During 2004, Citizens acquired Security Plan and its subsidiary, SPFIC. In addition, First Alliance Corporation and Alliance Insurance Management, a dormant subsidiary, were dissolved, and Combined Underwriters Life Insurance Company was renamed CNLIC. On March 1, 2005, First Alliance Insurance Company (FAIC) was merged into CICA, and on April 1, 2005, MAAIA was sold for an immaterial amount. On August 10, 2005, Citizens Insurance Company of America was renamed CICA LIFE Insurance Company of America.
The statement of financial position for September 30, 2005, the statements of operations for the three-month and nine-month periods ended September 30, 2005 and 2004, and the statements of cash flows for the nine-month periods then ended have been prepared by the Company without audit.
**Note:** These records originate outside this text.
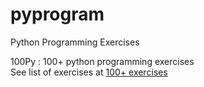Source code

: # pyprogram
Python Programming Exercises

100Py : 100+ python programming exercises  
See list of exercises at [100+ exercises](100Py/py_exercises.md)

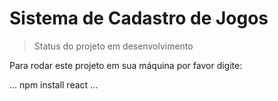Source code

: <h1>Sistema de Cadastro de Jogos </h1>  

> Status do projeto em desenvolvimento

Para rodar este projeto em sua máquina por favor digite:

...
npm install react
...

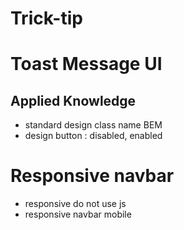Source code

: # Trick-tip
# Toast Message UI
## Applied Knowledge
* standard design class name BEM
* design button : disabled, enabled
# Responsive navbar
* responsive do not use js
* responsive navbar mobile 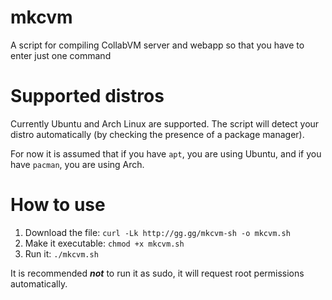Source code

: # mkcvm
A script for compiling CollabVM server and webapp so that you have to enter just one command

# Supported distros
Currently Ubuntu and Arch Linux are supported. The script will detect your distro automatically (by checking the presence of a package manager).

For now it is assumed that if you have `apt`, you are using Ubuntu, and if you have `pacman`, you are using Arch.

# How to use
1. Download the file: `curl -Lk http://gg.gg/mkcvm-sh -o mkcvm.sh`
2. Make it executable: `chmod +x mkcvm.sh`
3. Run it: `./mkcvm.sh`

It is recommended ***not*** to run it as sudo, it will request root permissions automatically.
In the opinion of management, all adjustments (which include only normal recurring adjustments) necessary to present fairly the financial position, results of operations and changes in cash flows at September 30, 2005, and for comparative periods presented have been made.
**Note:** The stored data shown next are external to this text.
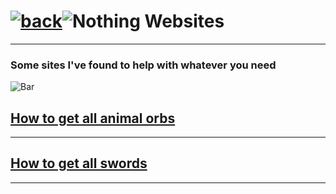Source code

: # [![back](https://cdn.discordapp.com/emojis/887168885747511396?size=32)](https://dxrpy.github.io/Dxrpys-Garbage-Website/castle)![`Nothing`](https://cdn.discordapp.com/attachments/584355797366997002/889386862916014090/nothing.png) Websites

---

### Some sites I've found to help with whatever you need

![`Bar`](https://cdn.discordapp.com/attachments/584355797366997002/889006586406772746/4M7IWwP.png)

<h2><a href="https://xblafans.com/castle-crashers-animal-orb-guide-9031.html">How to get all animal orbs</a></h2>

---

<h2><a href="https://castlecrashers.fandom.com/wiki/Weapons">How to get all swords</a></h2>

---

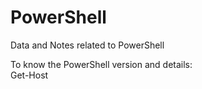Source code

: # PowerShell
Data and Notes related to PowerShell  

To know the PowerShell version and details:  
Get-Host  


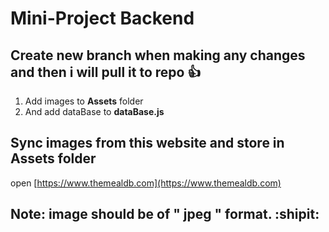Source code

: # Mini-Project Backend

## Create new branch when making any changes and then i will pull it to repo :+1:

1. Add images to **Assets** folder
2. And add dataBase to **dataBase.js**

## Sync images from this website and store in Assets folder
open [https://www.themealdb.com](https://www.themealdb.com)

## **Note**: image should be of " jpeg " format.  :shipit:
Certain information and footnote disclosures normally included in financial statements prepared in accordance with accounting principles generally accepted in the United States of America (U.S. GAAP) have been omitted. It is suggested that these financial statements be read in conjunction with the financial statements and notes thereto included in the Company’s Annual Report on Form 10-K for the year ended December 31, 2004 filed with the Securities and Exchange Commission. The results of operations for the period ended September 30, 2005, are not necessarily indicative of the operating results for the full year.
Certain reclassifications have been made to the three month consolidated statement of operations for comparative purposes.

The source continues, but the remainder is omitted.